The University Psychological Clinic is offering a fall session of the Mindfulness-Based Cognitive Therapy (MBCT) group, beginning Oct. 12, 2020.
Clinician Nicole LaBrie, LMSW, will lead an eight-week MBCT group starting 6:30 p.m. Monday, Oct. 12. The MBCT group serves as treatment for people with depression as well as other mental health conditions. While the chemical and physical aspects of depression and other mental health disorders are far more complex than just feeling down, current research supports a cognitive approach as a way to change patterns of brain functioning and build resilience in people struggling with chronic depression.
Fall MBCT Group Details
- What: MBCT group that will run for eight weeks.
- When: 6:30-8 p.m. Mondays, Oct. 12 – Nov. 30, 2020.
- Where: Online via secure hosted Zoom sessions.
- Cost: Varies, some insurances cover the cost. Contact us to find out more.
- Next Steps: This session may be full, however, we run groups throughout the year. Contact us to learn more about getting started with this group or to be added to a waitlist for the next MBCT group session. Call (734) 615-7853 to get started.
Would you like to refer a client to the MBCT Group?
Professional referrals are always welcome – visit Make a Referral to submit a secure, online referral for this or other MARI services or to find out other ways to submit a client referral.
What MBCT Group Participants can Expect
This program uses a combination of cognitive therapy and mindfulness to help participants form new, healthier modes of thought. MBCT initiates a cognitive change that helps clients move past events that have the potential to trigger relapse. Participants learn how to view their thoughts without judgment.
MBCT is about equipping participants with the ability to regulate one’s own thoughts and moods and to put new skills into practice in the way they are most useful to each client.

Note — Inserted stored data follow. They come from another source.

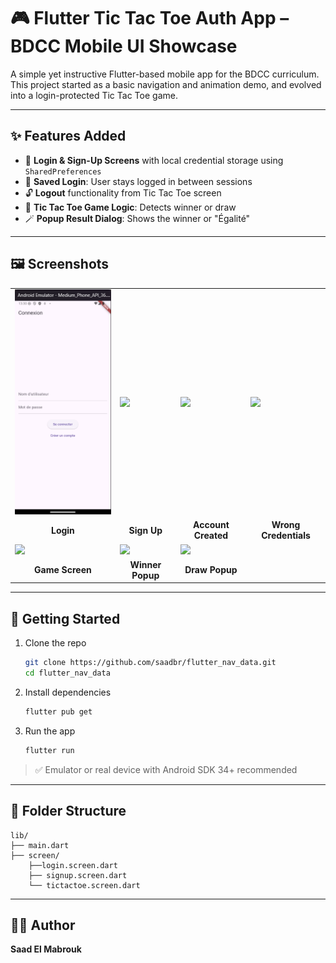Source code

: # 🎮 Flutter Tic Tac Toe Auth App – BDCC Mobile UI Showcase

A simple yet instructive Flutter-based mobile app for the BDCC curriculum. This project started as a basic navigation and animation demo, and evolved into a login-protected Tic Tac Toe game.

---

## ✨ Features Added

- 🔐 **Login & Sign-Up Screens** with local credential storage using `SharedPreferences`
- 💾 **Saved Login**: User stays logged in between sessions
- 🔓 **Logout** functionality from Tic Tac Toe screen
- 🎯 **Tic Tac Toe Game Logic**: Detects winner or draw
- 🪄 **Popup Result Dialog**: Shows the winner or "Égalité"

---

## 🖼️ Screenshots

<table>
  <tr>
    <td><img src="screenshots/Screenshot 2025-06-28 133022.png" width="200"/></td>
    <td><img src="screenshots/Screenshot_2025-06-28 133029.png" width="200"/></td>
    <td><img src="screenshots/Screenshot_2025-06-28 133051.png" width="200"/></td>
    <td><img src="screenshots/Screenshot_2025-06-28 133112.png" width="200"/></td>
  </tr>
  <tr>
    <td align="center"><b>Login</b></td>
    <td align="center"><b>Sign Up</b></td>
    <td align="center"><b>Account Created</b></td>
    <td align="center"><b>Wrong Credentials</b></td>
  </tr>
  <tr>
    <td><img src="screenshots/Screenshot_2025-06-28 133124.png" width="200"/></td>
    <td><img src="screenshots/Screenshot_2025-06-28 133139.png" width="200"/></td>
    <td><img src="screenshots/Screenshot_2025-06-28 133157.png" width="200"/></td>
  </tr>
  <tr>
    <td align="center"><b>Game Screen</b></td>
    <td align="center"><b>Winner Popup</b></td>
    <td align="center"><b>Draw Popup</b></td>
  </tr>
</table>

---

## 🚀 Getting Started

1. Clone the repo  
   ```bash
   git clone https://github.com/saadbr/flutter_nav_data.git
   cd flutter_nav_data
   ```

2. Install dependencies  
   ```bash
   flutter pub get
   ```

3. Run the app  
   ```bash
   flutter run
   ```

> ✅ Emulator or real device with Android SDK 34+ recommended

---

## 📁 Folder Structure

```
lib/
├── main.dart
├── screen/
    ├──login.screen.dart
    ├── signup.screen.dart
    └── tictactoe.screen.dart
```

---

## 👨‍💻 Author

**Saad El Mabrouk**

MBCT helps flip the script in a way, empowering participants, helping them step into a well-fortified position and giving them the tools and the knowledge to help themselves at any stage of life.

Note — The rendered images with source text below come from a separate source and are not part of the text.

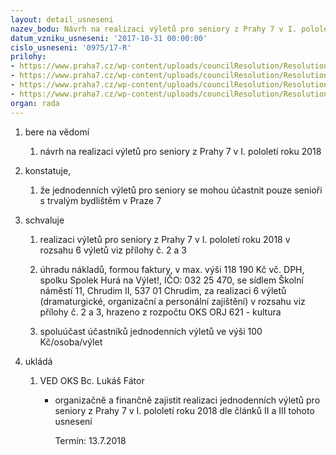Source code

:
 ```yaml
---
layout: detail_usneseni
nazev_bodu: Návrh na realizaci výletů pro seniory z Prahy 7 v I. pololetí roku 2018
datum_vzniku_usneseni: '2017-10-31 00:00:00'
cislo_usneseni: '0975/17-R'
prilohy:
- https://www.praha7.cz/wp-content/uploads/councilResolution/Resolutions/29504/export/M53DV_Vyletyproseniory_I_2018~263055.doc
- https://www.praha7.cz/wp-content/uploads/councilResolution/Resolutions/29504/export/Vyletyproseniory_I_2018_popis~263054.docx
- https://www.praha7.cz/wp-content/uploads/councilResolution/Resolutions/29504/export/Nabidkavyletuledencerven2018MCPraha7~263053.pdf
- https://www.praha7.cz/wp-content/uploads/councilResolution/Resolutions/29504/export/export~294987.pdf
organ: rada
---
```

<ol id="urzList" class="urzList_view"><li id="" class="urzClass1"><span name="1">bere na vědomí</span><ol id="" class="urzOlClass decimal "><li style="text-align: left;" id="" class="urzClass2"><span><p>návrh na realizaci výletů pro seniory z Prahy 7 v I. pololetí roku 2018</p></span></li></ol></li><li id="" class="urzClass1"><span name="50">konstatuje,</span><ol id="" class="urzOlClass decimal "><li style="text-align: left;" id="" class="urzClass2"><span><p>že jednodenních výletů pro seniory se mohou účastnit pouze senioři s trvalým bydlištěm v Praze 7</p></span></li></ol></li><li id="" class="urzClass1"><span name="24">schvaluje</span><ol class="urzOlClass decimal "><li style="text-align: left;" id="" class="urzClass2"><span><p>realizaci výletů pro seniory z Prahy 7 v I. pololetí roku 2018 v rozsahu 6 výletů viz přílohy č. 2 a 3<br></p></span></li><li style="text-align: left;" id="" class="urzClass2"><span><p>úhradu nákladů, formou faktury, v max. výši 118 190 Kč vč. DPH, spolku Spolek Hurá na Výlet!, IČO: 032 25 470, se sídlem Školní náměstí 11, Chrudim II, 537 01 Chrudim, za realizaci 6 výletů (dramaturgické, organizační a personální zajištění) v rozsahu viz přílohy č. 2 a 3, hrazeno z rozpočtu OKS ORJ 621 - kultura<br></p></span></li><li style="text-align: left;" id="" class="urzClass2"><span><p>spoluúčast účastníků jednodenních výletů ve výši 100 Kč/osoba/výlet</p></span></li></ol></li><li class="urzClass1" id="urzUkoly"><span name="1">ukládá</span><ol class="urzOlClass"><li class="urzClass2"><span><p>VED OKS Bc. Lukáš Fátor</p></span><ul class="urzUlClass"><li class="urzClass3"><span><p>organizačně a finančně zajistit realizaci jednodenních výletů pro seniory z Prahy 7 v I. pololetí roku 2018 dle článků II a III tohoto usnesení</p></span><span class="urzUkolTermin">  Termín:&nbsp;13.7.2018</span></li></ul></li></ol></li></ol>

When participants bring a sense of curiosity, a willingness to be flexible, and a commitment to themselves — they are rewarded with skills like:
- The ability to recognize shifts in mood
- The ability to tolerate difficult thoughts and feelings
- The ability to balance out difficult thoughts and feelings
- The understanding that thoughts are not facts
- A personal meditation practice
The skills each participant learns are meant to translate into making daily life more manageable. For example, one participant in the program was able to take their breathing skills to work in a crowded lab. If they became overwhelmed or stressed, a simple breathing exercise allowed them to come back to the task at hand with a renewed mindset — instead of spiraling into negative thought and leaving work for the day.
The Client’s Commitment
MBCT group is a serious commitment, in both time and discipline. Participants will meet for group therapy once a week for 1.5 hours. Attendance at each weekly session is very important and homework needs to be completed every day. Participation, while not forced, is an important element in participants’ personal growth.
About the U-M Psychological Clinic at the Mary A. Rackham Institute (MARI)
The University Psychological Clinic provides psycho-educational evaluations and evidence-based psychotherapy to students, staff, and faculty at the University of Michigan as well as members of the local community and southeast Michigan. That translates to compassionate, confidential services such as one-on-one therapy, group therapy, couples counseling, testing for things like ADHD, and more. Our professional services and our professional training program are accredited by the American Psychological Association (APA) and the Council on Accreditation (COA).